* [Task statement]:
Each line below with the string "equation" should be copied.

--- Data supplied ---

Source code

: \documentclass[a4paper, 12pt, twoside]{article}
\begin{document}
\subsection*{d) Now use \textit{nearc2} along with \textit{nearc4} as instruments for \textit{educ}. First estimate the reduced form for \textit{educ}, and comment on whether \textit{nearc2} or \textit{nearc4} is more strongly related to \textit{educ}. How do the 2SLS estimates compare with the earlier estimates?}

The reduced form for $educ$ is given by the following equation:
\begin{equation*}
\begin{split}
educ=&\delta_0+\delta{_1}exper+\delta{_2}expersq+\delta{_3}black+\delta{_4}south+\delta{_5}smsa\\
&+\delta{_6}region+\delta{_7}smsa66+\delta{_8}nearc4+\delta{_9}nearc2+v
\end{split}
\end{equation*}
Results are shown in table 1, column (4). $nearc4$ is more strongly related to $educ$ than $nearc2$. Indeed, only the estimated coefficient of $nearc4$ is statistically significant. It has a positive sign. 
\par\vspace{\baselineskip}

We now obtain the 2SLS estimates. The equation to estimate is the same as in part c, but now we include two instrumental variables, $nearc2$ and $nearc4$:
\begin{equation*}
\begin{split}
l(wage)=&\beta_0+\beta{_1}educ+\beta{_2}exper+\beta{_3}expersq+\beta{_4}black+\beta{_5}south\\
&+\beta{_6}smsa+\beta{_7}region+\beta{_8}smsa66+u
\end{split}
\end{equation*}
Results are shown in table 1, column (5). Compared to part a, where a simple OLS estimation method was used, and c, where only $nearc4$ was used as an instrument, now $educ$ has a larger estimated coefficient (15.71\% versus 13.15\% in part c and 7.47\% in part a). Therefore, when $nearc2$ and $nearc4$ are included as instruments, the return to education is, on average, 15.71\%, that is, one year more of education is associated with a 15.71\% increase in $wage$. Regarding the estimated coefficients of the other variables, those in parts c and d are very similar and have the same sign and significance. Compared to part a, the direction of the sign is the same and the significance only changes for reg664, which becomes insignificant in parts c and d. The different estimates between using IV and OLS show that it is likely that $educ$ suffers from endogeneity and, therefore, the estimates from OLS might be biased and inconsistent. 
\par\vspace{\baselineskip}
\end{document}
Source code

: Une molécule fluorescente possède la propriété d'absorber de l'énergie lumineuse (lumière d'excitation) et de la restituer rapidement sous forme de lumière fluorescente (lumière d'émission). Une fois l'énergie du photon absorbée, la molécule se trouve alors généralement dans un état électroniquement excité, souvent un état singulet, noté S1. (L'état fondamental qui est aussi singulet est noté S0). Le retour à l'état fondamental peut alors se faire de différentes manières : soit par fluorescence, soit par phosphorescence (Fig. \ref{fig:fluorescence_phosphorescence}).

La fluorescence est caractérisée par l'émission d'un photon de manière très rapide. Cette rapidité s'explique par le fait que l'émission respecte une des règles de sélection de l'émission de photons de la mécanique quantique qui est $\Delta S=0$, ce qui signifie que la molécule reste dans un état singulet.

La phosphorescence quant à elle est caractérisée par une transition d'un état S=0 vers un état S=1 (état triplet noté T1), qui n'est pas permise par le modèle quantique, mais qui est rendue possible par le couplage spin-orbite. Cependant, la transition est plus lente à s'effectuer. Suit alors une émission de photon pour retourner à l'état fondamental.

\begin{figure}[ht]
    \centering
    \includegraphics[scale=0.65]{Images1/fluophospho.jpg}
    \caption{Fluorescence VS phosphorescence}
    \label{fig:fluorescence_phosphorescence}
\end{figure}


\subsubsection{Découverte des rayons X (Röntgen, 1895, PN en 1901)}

---
--- Data supplied ---

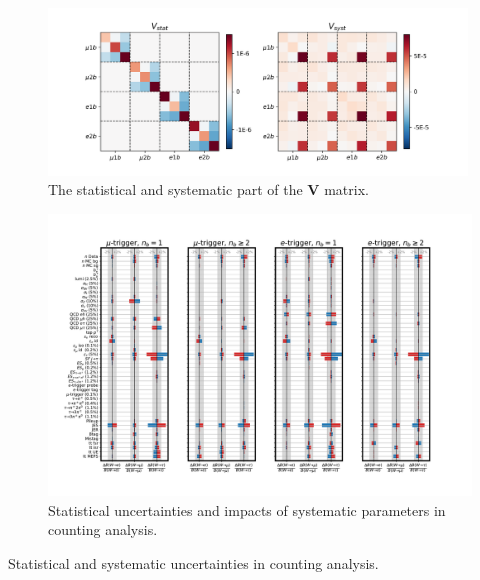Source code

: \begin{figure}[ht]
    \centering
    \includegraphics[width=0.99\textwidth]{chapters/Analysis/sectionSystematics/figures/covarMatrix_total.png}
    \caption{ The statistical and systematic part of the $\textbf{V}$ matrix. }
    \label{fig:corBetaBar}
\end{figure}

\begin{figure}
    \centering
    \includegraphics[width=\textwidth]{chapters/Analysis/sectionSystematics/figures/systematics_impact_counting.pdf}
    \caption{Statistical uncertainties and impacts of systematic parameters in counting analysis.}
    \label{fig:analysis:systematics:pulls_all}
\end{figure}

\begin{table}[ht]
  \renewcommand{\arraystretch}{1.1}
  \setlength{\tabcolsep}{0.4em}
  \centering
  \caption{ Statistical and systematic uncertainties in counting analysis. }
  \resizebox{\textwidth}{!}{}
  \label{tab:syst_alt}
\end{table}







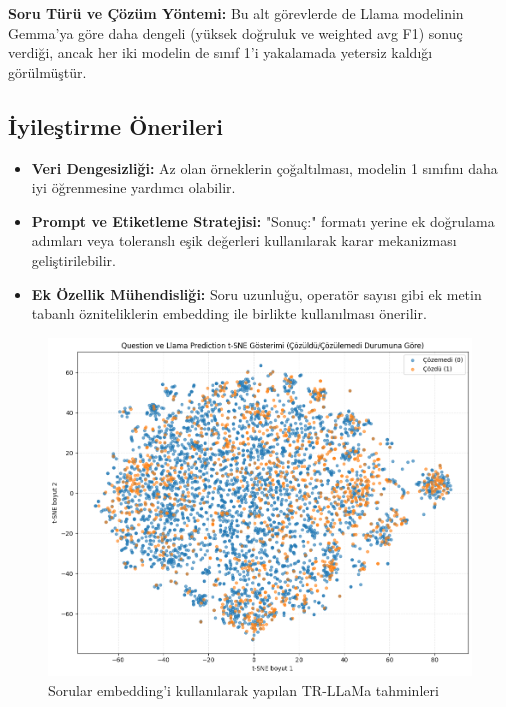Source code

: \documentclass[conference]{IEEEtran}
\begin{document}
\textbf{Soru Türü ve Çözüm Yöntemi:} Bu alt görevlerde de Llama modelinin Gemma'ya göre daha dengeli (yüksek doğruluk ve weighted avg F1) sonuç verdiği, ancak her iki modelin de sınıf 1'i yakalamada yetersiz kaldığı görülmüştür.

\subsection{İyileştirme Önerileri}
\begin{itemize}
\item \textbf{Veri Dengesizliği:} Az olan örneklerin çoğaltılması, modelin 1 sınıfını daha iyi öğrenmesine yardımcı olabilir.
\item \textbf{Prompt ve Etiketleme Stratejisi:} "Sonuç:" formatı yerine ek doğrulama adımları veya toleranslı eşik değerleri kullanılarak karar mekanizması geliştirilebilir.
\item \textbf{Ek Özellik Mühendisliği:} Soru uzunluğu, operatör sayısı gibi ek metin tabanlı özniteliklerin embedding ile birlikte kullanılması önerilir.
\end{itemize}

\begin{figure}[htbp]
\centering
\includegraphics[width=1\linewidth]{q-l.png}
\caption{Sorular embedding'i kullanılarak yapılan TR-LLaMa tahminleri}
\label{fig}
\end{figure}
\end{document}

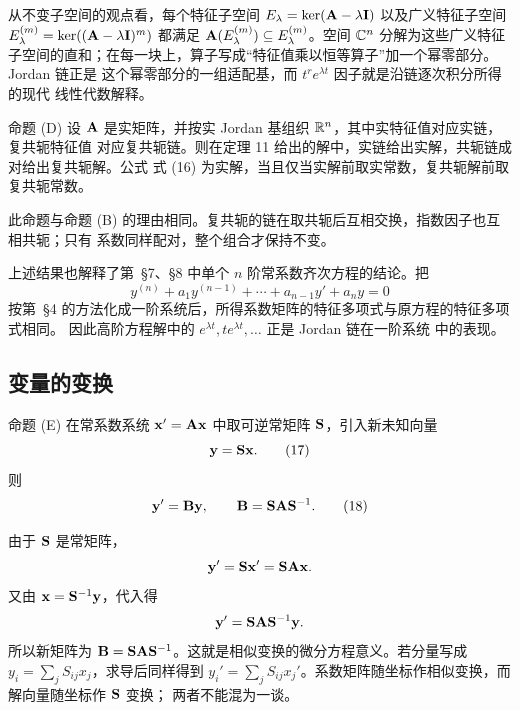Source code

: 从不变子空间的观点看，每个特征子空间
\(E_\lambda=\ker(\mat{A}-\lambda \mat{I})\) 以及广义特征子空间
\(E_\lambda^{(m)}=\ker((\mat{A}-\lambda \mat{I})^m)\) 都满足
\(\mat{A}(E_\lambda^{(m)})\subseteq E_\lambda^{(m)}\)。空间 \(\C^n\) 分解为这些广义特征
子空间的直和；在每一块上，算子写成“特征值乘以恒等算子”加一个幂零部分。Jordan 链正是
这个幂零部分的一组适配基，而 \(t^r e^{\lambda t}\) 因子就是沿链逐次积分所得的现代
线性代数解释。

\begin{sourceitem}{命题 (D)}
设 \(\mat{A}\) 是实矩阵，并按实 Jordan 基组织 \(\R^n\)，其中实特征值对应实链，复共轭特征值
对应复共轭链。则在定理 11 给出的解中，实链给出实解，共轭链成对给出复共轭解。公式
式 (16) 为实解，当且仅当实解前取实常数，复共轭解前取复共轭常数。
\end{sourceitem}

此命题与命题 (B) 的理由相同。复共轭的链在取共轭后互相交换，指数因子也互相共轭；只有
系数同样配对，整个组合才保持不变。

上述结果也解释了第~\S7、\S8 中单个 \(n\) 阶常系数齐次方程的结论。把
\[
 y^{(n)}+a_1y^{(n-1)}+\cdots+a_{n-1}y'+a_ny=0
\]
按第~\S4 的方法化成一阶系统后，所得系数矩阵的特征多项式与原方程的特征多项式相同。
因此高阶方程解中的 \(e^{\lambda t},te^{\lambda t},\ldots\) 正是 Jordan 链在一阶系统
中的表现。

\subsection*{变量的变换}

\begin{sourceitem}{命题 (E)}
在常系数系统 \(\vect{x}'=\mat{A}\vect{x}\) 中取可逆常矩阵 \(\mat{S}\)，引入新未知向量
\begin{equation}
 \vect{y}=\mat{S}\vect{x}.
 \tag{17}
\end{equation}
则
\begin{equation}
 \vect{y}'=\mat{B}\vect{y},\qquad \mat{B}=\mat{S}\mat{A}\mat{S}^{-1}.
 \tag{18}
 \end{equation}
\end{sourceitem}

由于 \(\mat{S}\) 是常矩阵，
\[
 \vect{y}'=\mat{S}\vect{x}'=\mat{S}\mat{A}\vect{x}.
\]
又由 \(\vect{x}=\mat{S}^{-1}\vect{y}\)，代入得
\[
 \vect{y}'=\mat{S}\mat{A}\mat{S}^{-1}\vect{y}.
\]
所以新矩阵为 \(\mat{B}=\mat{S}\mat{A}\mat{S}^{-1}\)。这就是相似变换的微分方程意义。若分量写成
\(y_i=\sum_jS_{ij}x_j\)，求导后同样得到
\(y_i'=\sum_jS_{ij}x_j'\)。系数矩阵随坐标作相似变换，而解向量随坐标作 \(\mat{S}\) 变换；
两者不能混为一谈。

---
--- Data supplied ---

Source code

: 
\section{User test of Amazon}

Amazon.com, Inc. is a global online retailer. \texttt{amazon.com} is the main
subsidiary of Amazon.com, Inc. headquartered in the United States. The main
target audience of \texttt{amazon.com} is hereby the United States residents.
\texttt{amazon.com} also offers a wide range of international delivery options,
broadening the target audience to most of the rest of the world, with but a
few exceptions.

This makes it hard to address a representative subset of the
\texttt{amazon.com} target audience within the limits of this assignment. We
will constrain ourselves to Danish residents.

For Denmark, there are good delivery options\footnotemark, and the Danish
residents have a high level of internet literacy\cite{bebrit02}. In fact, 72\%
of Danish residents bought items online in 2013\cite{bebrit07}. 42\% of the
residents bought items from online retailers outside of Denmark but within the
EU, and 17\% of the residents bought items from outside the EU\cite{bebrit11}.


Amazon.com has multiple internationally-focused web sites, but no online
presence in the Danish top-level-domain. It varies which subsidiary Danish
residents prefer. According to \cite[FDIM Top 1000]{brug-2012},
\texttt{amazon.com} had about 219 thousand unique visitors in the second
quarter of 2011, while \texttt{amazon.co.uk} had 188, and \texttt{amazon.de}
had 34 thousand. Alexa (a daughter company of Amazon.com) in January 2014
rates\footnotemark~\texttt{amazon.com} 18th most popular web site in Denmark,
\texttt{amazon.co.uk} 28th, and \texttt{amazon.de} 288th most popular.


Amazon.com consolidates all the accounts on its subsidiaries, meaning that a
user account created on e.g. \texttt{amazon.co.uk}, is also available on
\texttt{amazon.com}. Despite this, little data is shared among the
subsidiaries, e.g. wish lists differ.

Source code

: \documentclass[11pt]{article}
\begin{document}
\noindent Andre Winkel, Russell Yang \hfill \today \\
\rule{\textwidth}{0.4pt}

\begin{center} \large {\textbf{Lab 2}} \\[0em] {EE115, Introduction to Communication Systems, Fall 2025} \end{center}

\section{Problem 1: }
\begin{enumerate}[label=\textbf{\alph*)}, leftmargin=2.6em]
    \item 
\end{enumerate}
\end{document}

---

* [Task output]:
The reduced form for $educ$ is given by the following equation:
\begin{equation*}
\end{equation*}
We now obtain the 2SLS estimates. The equation to estimate is the same as in part c, but now we include two instrumental variables, $nearc2$ and $nearc4$:
\begin{equation*}
\end{equation*}
\begin{equation}
\end{equation}
\begin{equation}
 \end{equation}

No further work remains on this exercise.